Christain Louboutin et une de ses créations Crazy
Le créateur des fameux stilettos aux semelles rouges a pris les rennes du mythique cabaret parisien avec son spectacle Feu. Christian Louboutin laisse libre cours à son éternelle passion pour les danseuses et à un érotisme sulfureux à travers quatre tableaux dont la musique est signée David Lynch, Swizz Beatz et Natacha Atlas.
Christian Louboutin et le Crazy Horse, c’est une évidence ? Finalement oui. J’avais déjà fait des choses pour les filles du Crazy, Dita van Tesse, Arielle Dombasle ou Pamela Anderson. Mais jamais à ce point. Ce fut avant tout une partie de plaisir.
Qu’est ce qui vous a séduit dans cette aventure ? C’est exactement ça. Une aventure. Et Quand Andrée Deissenberg, la directrice générale de l’établissement m’a proposé de prendre en charge la direction artistique de la revue, j’ai dit oui. Ce qui ne me rassemble pas, parce qu’en général, je commence par dire non et après je réfléchis. Là, c’était irrésistible. J’ai vu ce show comme une suite assez légitime voire organique.
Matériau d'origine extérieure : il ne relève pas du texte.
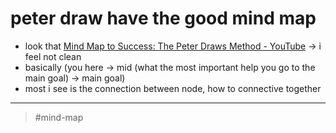 # peter draw have the good mind map

- look that [Mind Map to Success: The Peter Draws Method - YouTube](https://www.youtube.com/watch?v=OBC6Av2PbKU)
  -> i feel not clean
- basically (you here -> mid (what the most important help you go to the main goal) -> main goal)
- most i see is the connection between node, how to connective together

---

> #mind-map
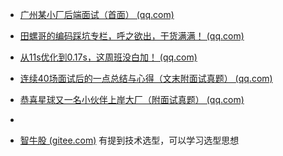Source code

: * [广州某小厂后端面试（首面） (qq.com)](https://mp.weixin.qq.com/s/YnNvCbzE83a_DbIKG9XiQA)
* [田螺哥的编码踩坑专栏，呼之欲出，干货满满！ (qq.com)](https://mp.weixin.qq.com/s/i0zarbN5Hyaq3eniDymyLg)
* [从11s优化到0.17s，这周班没白加！ (qq.com)](https://mp.weixin.qq.com/s/fcUYP_6wFTp4y_tYSxf0xQ)
* [连续40场面试后的一点总结与心得（文末附面试真题） (qq.com)](https://mp.weixin.qq.com/s/FLz3xixrOZ-mrbp23MwdWg)
* [恭喜星球又一名小伙伴上岸大厂（附面试真题） (qq.com)](https://mp.weixin.qq.com/s/b1l2wDUIQDRkMwU830wYWA)
* 



* [智牛股 (gitee.com)](https://gitee.com/itxinfei/bulls-stock) 有提到技术选型，可以学习选型思想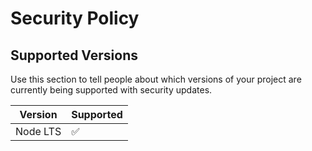 # Security Policy

## Supported Versions

Use this section to tell people about which versions of your project are
currently being supported with security updates.

| Version    | Supported          |
| -------    | ------------------ |
| Node LTS   | :white_check_mark: |
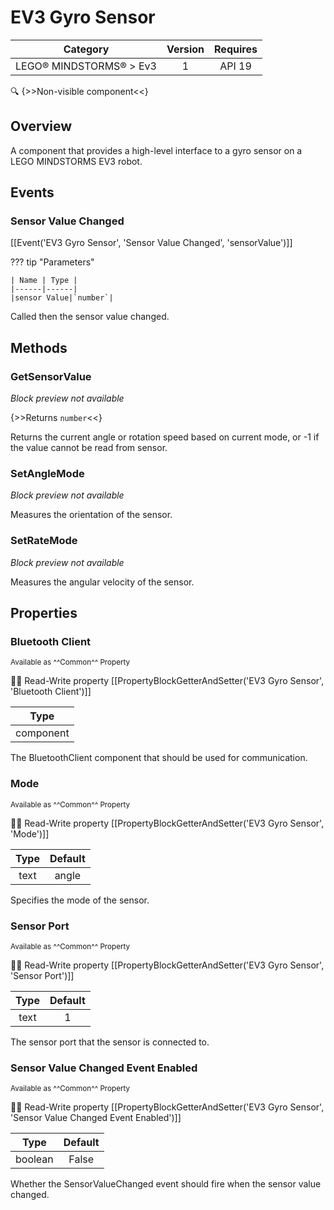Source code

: # EV3 Gyro Sensor

| Category | Version | Requires |
|:--------:|:-------:|:--------:|
|LEGO® MINDSTORMS® > Ev3|1|API 19 | Android 4.4 - 4.4.4 KitKat|

:mag: {>>Non-visible component<<}

## Overview

A component that provides a high-level interface to a gyro sensor on a LEGO MINDSTORMS EV3 robot.

## Events

### Sensor Value Changed

[[Event('EV3 Gyro Sensor', 'Sensor Value Changed', 'sensorValue')]]

??? tip "Parameters"

    | Name | Type |
    |------|------|
    |sensor Value|`number`|


Called then the sensor value changed.

## Methods

### GetSensorValue

_Block preview not available_

{>>Returns `number`<<}

Returns the current angle or rotation speed based on current mode, or -1 if the value cannot be read from sensor.

### SetAngleMode

_Block preview not available_

Measures the orientation of the sensor.

### SetRateMode

_Block preview not available_

Measures the angular velocity of the sensor.

## Properties

### Bluetooth Client

<small>Available as ^^Common^^ Property</small>

:eyes::pencil: Read-Write property
[[PropertyBlockGetterAndSetter('EV3 Gyro Sensor', 'Bluetooth Client')]]

| Type |
|:----:|
|component|

The BluetoothClient component that should be used for communication.

### Mode

<small>Available as ^^Common^^ Property</small>

:eyes::pencil: Read-Write property
[[PropertyBlockGetterAndSetter('EV3 Gyro Sensor', 'Mode')]]

| Type | Default |
|:----:|:-------:|
|text|angle|

Specifies the mode of the sensor.

### Sensor Port

<small>Available as ^^Common^^ Property</small>

:eyes::pencil: Read-Write property
[[PropertyBlockGetterAndSetter('EV3 Gyro Sensor', 'Sensor Port')]]

| Type | Default |
|:----:|:-------:|
|text|1|

The sensor port that the sensor is connected to.

### Sensor Value Changed Event Enabled

<small>Available as ^^Common^^ Property</small>

:eyes::pencil: Read-Write property
[[PropertyBlockGetterAndSetter('EV3 Gyro Sensor', 'Sensor Value Changed Event Enabled')]]

| Type | Default |
|:----:|:-------:|
|boolean|False|

Whether the SensorValueChanged event should fire when the sensor value changed.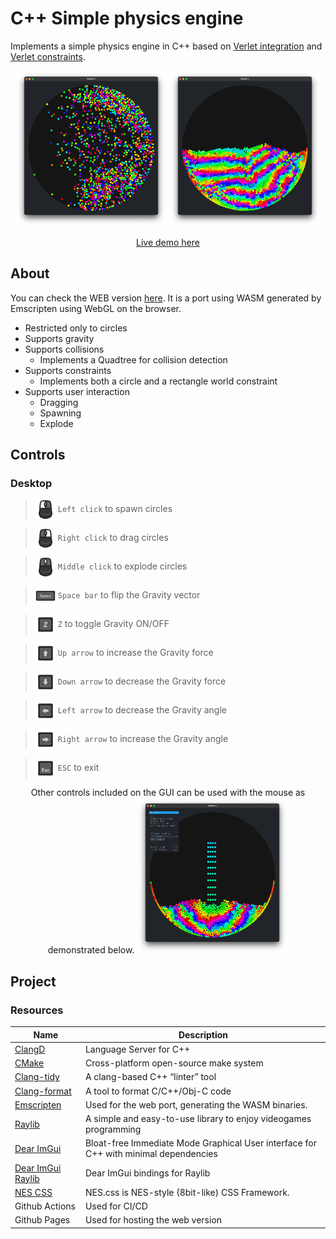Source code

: # C++ Simple physics engine

Implements a simple physics engine in C++ based on [Verlet integration](https://en.wikipedia.org/wiki/Verlet_integration) and [Verlet constraints](https://en.wikipedia.org/wiki/Verlet_integration#Verlet_constraints).

<center>
    <p float="left" align="center">
        <img src=".github/screenshots/screenshot01.png" style="width: 48%"/>
        <img src=".github/screenshots/screenshot02.png" style="width: 48%"/>
    </p>
</center>

<p align="center">
 <a href="https://leandrosq.github.io/cpp-physics-sandbox/">Live demo here</a>
</p>

## About

You can check the WEB version [here](https://leandrosq.github.io/cpp-physics-sandbox/). It is a port using WASM generated by Emscripten using WebGL on the browser.

* Restricted only to circles
* Supports gravity
* Supports collisions
  * Implements a Quadtree for collision detection
* Supports constraints
  * Implements both a circle and a rectangle world constraint
* Supports user interaction
  * Dragging
  * Spawning
  * Explode

## Controls

### Desktop

> <img src=".github/images/Mouse_Left_Key_Dark.png" align="center" height="32"> `Left click` to spawn circles

> <img src=".github/images/Mouse_Right_Key_Dark.png" align="center" height="32"> `Right click` to drag circles

> <img src=".github/images/Mouse_Middle_Key_Dark.png" align="center" height="32"> `Middle click` to explode circles

> <img src=".github/images/Space_Key_Dark.png" align="center" height="32"> `Space bar` to flip the Gravity vector

> <img src=".github/images/Z_Key_Dark.png" align="center" height="32"> `Z` to toggle Gravity ON/OFF

> <img src=".github/images/Arrow_Up_Key_Dark.png" align="center" height="32"> `Up arrow` to increase the Gravity force

> <img src=".github/images/Arrow_Down_Key_Dark.png" align="center" height="32"> `Down arrow` to decrease the Gravity force

> <img src=".github/images/Arrow_Left_Key_Dark.png" align="center" height="32"> `Left arrow` to decrease the Gravity angle

> <img src=".github/images/Arrow_Right_Key_Dark.png" align="center" height="32"> `Right arrow` to increase the Gravity angle

> <img src=".github/images/Esc_Key_Dark.png" align="center" height="32"> `ESC` to exit

<p float="left" align="center">
    <span>Other controls included on the GUI can be used with the mouse as demonstrated below.</span>
    <img src=".github/screenshots/screenshot03.png" style="width: 48%"/>
</p>

## Project

### Resources

| Name | Description |
| -- | -- |
| [ClangD](https://clangd.llvm.org/) | Language Server for C++ |
| [CMake](https://cmake.org/) | Cross-platform open-source make system |
| [Clang-tidy](https://clang.llvm.org/extra/clang-tidy/) | A clang-based C++ “linter” tool |
| [Clang-format](https://clang.llvm.org/docs/ClangFormat.html) | A tool to format C/C++/Obj-C code |
| [Emscripten](https://emscripten.org/) | Used for the web port, generating the WASM binaries. |
| [Raylib](https://www.raylib.com/) | A simple and easy-to-use library to enjoy videogames programming |
| [Dear ImGui](https://www.github.com/ocornut/imgui) | Bloat-free Immediate Mode Graphical User interface for C++ with minimal dependencies |
| [Dear ImGui Raylib](https:://github.com/RobLoach/raylib-imgui) | Dear ImGui bindings for Raylib |
| [NES CSS](https://nostalgic-css.github.io/NES.css/) | NES.css is NES-style (8bit-like) CSS Framework. |
| Github Actions | Used for CI/CD |
| Github Pages | Used for hosting the web version |
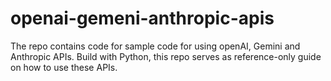 # openai-gemeni-anthropic-apis
The repo contains code for sample code for using openAI, Gemini and Anthropic APIs. Build with Python, this repo serves as reference-only guide on how to use these APIs.


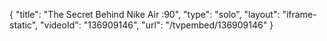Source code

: {
    "title": "The Secret Behind Nike Air :90",
    "type": "solo",
    "layout": "iframe-static",
    "videoId": "136909146",
    "url": "\/tvpembed\/136909146"
}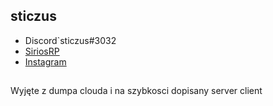 ## sticzus
* Discord`sticzus#3032
* [SiriosRP](https://discord.gg/hBRfhJbZp6)
* [Instagram](https://www.instagram.com/1337sticzus/)


## 
Wyjęte z dumpa clouda i na szybkosci dopisany server client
Combien de temps, vous a t-il fallu pour concevoir ce spectacle ? Nous en avons parlé il y a presque un an. Puis les choses ont commencé à s’accélérer il y a 3 mois. Il faut savoir tout assembler comme pour un soulier. Je l’ai en tête, reste à le faire marcher, le régler. Et si ça ne fonctionne pas, j’abandonne et je recommence. Par exemple dans le numéro « Les legs » (jambes), les talons étaient très très longs et noirs. Du coup avec le fond de la scène et la lumière, ils disparaissaient. J’ai dû passer à de l’argenté. Maintenant, ça fonctionne. Ce sont des détails, mais ils sont importants et il y en a eu beaucoup.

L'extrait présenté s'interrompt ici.